Many patents are too precious about their children and are convinced that everyone loves to listen to it.*

This is exactly it.
I really don't think they're aware of the noise they're making or that we could possibly find it annoying.

OP posts:
lessnoisepls · 10/05/2019 13:39

yes, arts.

OP posts:
Phineyj · 10/05/2019 13:42

I feel your pain. I had to host DH's friend, an ultraendurance cyclist a few times and once, his mum too! He'd given up his house as he was always travelling. Why this was my problem, I never quite understood. Generally, I am always a bit suspicious of these family favours where the credit falls on one party and the effort on another. Your DH and PIL are actually using you as much as the uninvited guests. Enforce some house rules and don't let this reccur. I think you need to let your DH feel the inconvenience a bit more, too. As it appears to be basically his fault...

Phineyj · 10/05/2019 13:44

Oh, that makes sense. I used to work in that sector. There's a reason it's full of 20-somethings!

Bluetrews25 · 10/05/2019 13:59

Ok, so why not fight fire with fire?
They disturb you in the mornings? So why don't you disturb them and their DCs in the late evenings? So that they want to move out (and never come back)
Get a karaoke machine and sing loudly and BADLY.
Argue loudly about the guests about lack of privacy, being woken early, not being able to host the swingers group
Have sex loudly

Or just be brutally frank.

dottiedodah · 10/05/2019 14:01

I think these friends of yours are taking advantage of you Im afraid.4 months staying in someones house for free, is out of order in a big way!You need to say to them you like having them to stay ,but need your lie ins!.If they ask you again say you love having them over but 2 or 3 weeks is enough for you both !

Jaxhog · 10/05/2019 14:15

My gob is truly smacked by this!! I have to assume that you belong to a culture that is a good deal more generous than mine. But surely in ANY culture, this is taking considerable advantage? I cannot imagine staying with someone for this long, especially every year, and not offereing something as a thankyou e.g. taking you for dinner, paying for energybills, making little gifts etc. It seems extraordinary entitled of them to keep doing this.

As for the noise - tell them. If they continue to disturb your life in this way, then they are very, very poor guests and don't deserve your continued patronage.

Jemima232 · 10/05/2019 14:19

This takes cheeky fuckery to a new level.

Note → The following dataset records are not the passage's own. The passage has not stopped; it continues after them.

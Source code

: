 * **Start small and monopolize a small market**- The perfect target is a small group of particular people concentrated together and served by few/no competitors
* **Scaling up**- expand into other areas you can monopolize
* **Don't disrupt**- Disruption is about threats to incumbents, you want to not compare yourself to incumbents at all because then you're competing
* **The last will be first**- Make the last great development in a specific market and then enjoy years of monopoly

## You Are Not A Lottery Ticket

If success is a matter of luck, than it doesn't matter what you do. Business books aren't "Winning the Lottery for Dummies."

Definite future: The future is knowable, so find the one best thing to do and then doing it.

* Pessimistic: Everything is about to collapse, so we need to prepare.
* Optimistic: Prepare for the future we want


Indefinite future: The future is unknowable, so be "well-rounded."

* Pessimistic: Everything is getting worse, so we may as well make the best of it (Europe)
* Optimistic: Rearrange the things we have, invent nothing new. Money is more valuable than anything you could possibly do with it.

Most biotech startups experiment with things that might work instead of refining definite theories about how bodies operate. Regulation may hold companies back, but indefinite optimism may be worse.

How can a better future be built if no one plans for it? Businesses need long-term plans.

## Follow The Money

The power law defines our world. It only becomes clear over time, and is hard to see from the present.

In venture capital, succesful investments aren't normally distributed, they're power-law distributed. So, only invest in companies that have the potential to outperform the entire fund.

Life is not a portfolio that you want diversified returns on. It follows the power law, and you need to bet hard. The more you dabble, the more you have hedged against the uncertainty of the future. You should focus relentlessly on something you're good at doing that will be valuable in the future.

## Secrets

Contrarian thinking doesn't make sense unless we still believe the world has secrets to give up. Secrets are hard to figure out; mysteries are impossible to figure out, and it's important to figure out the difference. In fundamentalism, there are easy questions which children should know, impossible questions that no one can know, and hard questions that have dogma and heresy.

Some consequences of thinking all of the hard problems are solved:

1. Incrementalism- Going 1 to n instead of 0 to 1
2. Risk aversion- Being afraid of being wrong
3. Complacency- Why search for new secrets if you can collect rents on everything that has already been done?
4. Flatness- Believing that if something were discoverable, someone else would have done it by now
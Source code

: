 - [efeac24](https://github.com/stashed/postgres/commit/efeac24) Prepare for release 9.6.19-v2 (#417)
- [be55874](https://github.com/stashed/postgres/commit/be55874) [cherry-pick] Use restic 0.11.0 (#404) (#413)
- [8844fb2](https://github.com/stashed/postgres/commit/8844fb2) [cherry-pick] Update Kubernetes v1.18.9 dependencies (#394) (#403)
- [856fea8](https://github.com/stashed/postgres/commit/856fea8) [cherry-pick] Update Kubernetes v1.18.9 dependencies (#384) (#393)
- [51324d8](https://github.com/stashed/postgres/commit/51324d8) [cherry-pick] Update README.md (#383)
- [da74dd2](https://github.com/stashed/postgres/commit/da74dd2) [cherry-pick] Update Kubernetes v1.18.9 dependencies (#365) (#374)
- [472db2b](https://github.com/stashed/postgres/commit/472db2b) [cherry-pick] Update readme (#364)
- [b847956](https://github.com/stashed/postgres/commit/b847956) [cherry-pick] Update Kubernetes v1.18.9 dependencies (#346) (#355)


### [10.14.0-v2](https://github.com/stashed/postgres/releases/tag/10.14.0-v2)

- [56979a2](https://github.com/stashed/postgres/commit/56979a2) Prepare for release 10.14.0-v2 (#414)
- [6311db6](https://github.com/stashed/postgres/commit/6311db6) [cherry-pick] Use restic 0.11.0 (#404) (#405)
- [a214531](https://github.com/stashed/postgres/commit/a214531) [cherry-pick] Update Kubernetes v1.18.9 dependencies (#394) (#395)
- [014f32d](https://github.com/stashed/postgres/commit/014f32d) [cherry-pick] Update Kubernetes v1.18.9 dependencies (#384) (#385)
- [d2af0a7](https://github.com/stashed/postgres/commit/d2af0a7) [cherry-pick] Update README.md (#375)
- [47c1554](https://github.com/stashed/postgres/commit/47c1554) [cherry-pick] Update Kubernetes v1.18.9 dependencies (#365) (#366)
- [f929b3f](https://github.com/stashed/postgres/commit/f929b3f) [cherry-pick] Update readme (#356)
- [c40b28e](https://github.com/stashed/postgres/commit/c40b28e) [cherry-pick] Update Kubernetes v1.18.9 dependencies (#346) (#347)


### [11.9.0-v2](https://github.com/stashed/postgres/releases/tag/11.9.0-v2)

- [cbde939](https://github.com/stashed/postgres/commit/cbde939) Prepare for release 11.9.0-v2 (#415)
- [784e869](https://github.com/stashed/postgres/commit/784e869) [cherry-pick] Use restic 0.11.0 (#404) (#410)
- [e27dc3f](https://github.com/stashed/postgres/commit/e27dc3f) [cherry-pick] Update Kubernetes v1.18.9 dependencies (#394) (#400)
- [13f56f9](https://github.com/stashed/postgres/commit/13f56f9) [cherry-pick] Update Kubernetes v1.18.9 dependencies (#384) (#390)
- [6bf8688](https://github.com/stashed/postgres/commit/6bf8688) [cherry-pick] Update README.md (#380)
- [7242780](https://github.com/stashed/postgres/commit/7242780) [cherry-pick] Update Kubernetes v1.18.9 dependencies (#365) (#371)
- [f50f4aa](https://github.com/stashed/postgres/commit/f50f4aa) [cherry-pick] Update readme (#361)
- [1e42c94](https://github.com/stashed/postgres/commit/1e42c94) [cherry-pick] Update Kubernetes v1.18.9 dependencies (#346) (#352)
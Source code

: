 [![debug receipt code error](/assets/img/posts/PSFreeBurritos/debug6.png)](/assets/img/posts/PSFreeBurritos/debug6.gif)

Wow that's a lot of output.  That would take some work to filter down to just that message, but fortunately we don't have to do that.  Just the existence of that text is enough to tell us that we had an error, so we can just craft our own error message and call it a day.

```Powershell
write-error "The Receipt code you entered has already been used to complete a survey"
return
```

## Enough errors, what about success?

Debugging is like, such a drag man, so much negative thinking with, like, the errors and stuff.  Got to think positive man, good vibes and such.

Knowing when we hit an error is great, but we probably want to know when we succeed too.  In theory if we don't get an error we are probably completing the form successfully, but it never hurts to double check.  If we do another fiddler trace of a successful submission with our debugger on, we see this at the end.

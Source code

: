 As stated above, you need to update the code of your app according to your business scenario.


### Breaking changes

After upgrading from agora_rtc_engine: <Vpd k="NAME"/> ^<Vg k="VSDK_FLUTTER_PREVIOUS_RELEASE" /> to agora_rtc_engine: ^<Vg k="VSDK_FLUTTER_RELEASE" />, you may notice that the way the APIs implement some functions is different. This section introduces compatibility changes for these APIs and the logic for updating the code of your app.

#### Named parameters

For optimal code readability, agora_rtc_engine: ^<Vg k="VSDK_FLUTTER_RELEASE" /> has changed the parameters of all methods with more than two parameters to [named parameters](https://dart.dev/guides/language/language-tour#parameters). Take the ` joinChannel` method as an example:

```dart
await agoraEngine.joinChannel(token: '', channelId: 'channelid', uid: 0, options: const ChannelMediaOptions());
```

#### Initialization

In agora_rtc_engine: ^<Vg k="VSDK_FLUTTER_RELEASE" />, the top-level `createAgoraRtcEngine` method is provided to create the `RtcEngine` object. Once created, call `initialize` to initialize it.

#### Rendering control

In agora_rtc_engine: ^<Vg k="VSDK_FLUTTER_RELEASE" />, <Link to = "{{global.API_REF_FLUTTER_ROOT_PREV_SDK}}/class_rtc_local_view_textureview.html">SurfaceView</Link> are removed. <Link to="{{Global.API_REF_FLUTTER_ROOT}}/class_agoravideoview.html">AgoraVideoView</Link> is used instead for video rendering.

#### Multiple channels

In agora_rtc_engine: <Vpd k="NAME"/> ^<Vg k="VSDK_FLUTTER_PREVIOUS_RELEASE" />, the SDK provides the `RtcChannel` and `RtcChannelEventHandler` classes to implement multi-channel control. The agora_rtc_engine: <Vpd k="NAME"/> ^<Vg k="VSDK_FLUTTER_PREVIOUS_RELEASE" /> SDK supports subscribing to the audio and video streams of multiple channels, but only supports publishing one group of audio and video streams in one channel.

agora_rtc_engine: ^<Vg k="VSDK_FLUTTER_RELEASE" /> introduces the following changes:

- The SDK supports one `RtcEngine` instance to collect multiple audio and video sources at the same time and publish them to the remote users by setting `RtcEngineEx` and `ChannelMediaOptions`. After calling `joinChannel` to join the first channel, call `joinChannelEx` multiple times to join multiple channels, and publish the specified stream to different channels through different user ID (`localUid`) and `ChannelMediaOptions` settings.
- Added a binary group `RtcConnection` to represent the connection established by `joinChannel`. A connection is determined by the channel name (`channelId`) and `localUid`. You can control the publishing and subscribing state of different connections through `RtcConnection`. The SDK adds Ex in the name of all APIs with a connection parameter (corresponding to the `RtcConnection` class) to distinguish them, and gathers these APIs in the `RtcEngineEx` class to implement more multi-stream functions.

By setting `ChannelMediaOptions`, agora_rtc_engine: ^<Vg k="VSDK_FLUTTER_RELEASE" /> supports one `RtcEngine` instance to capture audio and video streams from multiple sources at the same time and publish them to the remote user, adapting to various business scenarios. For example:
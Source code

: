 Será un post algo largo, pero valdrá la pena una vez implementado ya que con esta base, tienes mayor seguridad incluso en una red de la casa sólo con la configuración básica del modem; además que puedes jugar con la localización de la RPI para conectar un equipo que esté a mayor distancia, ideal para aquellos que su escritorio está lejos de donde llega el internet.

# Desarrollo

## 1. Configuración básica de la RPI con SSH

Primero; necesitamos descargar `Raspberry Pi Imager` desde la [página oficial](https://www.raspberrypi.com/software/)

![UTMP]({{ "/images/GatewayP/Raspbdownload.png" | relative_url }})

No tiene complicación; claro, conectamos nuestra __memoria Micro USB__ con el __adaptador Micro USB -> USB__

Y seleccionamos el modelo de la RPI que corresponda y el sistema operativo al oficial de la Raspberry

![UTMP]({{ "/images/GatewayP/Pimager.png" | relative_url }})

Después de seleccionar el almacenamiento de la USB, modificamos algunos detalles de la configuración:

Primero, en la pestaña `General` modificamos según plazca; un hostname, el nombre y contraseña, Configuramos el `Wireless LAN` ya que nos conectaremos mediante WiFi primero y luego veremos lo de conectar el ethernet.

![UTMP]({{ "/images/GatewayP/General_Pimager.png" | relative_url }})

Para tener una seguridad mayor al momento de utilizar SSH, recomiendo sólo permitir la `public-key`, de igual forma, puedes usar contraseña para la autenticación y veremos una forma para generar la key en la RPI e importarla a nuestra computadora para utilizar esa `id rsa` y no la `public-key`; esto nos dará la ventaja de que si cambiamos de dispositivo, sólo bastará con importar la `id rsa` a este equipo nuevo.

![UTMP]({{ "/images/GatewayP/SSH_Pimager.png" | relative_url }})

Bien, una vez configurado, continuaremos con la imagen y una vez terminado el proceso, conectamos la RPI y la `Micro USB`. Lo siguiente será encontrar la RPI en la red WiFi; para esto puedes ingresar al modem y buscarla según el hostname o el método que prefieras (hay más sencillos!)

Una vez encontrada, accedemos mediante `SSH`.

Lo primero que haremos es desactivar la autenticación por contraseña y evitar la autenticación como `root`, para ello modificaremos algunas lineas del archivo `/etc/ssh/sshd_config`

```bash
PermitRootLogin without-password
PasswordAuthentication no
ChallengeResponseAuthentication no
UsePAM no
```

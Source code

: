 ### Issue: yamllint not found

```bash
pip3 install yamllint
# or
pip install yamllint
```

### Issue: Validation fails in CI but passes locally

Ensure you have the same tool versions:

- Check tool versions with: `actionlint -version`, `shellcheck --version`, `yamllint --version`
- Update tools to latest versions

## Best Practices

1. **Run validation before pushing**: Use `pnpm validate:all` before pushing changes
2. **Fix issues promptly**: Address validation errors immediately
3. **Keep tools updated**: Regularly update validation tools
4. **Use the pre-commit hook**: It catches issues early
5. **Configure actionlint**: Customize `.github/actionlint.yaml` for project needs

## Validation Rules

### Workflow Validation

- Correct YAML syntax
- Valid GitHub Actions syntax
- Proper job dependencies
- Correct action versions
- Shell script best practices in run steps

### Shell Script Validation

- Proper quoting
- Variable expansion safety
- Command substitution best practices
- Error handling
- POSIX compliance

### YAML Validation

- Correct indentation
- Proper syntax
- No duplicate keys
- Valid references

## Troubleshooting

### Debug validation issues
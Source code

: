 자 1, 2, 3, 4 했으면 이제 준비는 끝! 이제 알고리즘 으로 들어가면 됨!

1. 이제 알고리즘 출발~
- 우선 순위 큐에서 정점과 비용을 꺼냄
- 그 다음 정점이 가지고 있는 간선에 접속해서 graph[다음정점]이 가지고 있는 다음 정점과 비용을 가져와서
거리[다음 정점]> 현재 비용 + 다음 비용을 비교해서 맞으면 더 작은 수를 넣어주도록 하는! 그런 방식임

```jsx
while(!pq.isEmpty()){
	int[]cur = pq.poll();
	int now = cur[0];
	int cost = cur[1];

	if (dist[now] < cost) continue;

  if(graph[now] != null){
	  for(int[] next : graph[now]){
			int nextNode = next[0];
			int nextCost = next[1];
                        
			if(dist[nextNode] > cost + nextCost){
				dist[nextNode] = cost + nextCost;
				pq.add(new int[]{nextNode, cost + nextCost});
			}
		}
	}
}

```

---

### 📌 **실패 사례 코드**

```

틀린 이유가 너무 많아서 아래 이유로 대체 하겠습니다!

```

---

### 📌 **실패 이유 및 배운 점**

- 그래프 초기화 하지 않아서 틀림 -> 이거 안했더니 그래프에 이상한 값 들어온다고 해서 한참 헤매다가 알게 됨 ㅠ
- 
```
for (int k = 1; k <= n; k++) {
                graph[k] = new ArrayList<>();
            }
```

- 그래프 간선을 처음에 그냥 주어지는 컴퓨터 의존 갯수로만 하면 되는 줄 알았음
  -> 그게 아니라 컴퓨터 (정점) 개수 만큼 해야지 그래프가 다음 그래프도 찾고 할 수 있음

RestingBitchFaced · 10/05/2019 14:24

4 months??? 😵
Are they contributing at all?

meercat23 · 10/05/2019 14:30

Whereas I will normally get annoyed and speak my mind, and offend or fall out with people. Looking back over the years, I think there's been a few times where I could have just kept my mouth shut, or have said things in a better way and not lost friendships

OP I can be like this too. For me it comes when I have bottled up my annoyance and frustration and it comes out on an unplanned way. Perhaps if this is you too the answer is to plan out what to say, (as I see you have mentioned upthread) and have something in mind for what to say to various likely responses?

I really admire people who can be calmly assertive and not overreact to responses that are not what they want or expect but I confess that is not me!!

4 months lodging with someone without contribution ought to entitle you yo a bit more consideration and I don't think you are being unreasonable to expect or ask for that.

Aquilla · 10/05/2019 14:32

This must be a cultural thing cos it sure as aint cricket.

IrmaFayLear · 10/05/2019 14:40

whatwouldyoubelikeat28 (top of the page) has an interesting perspective, totally different from most posters, and it made me think for a bit. Perhaps we are all curmudgeonly drawbridge types.

HOWEVER it is uncanny how so many "world travellers" have very short arms and very deep pockets. And the hide of a rhinoceros.

OP, you seem to have "permission" from your dh's parents to stop being a doormat. I think you have well and truly gone beyond the call of duty/friendship/patronage of the arts here and you need to Have The Conversation with your cheeky guests.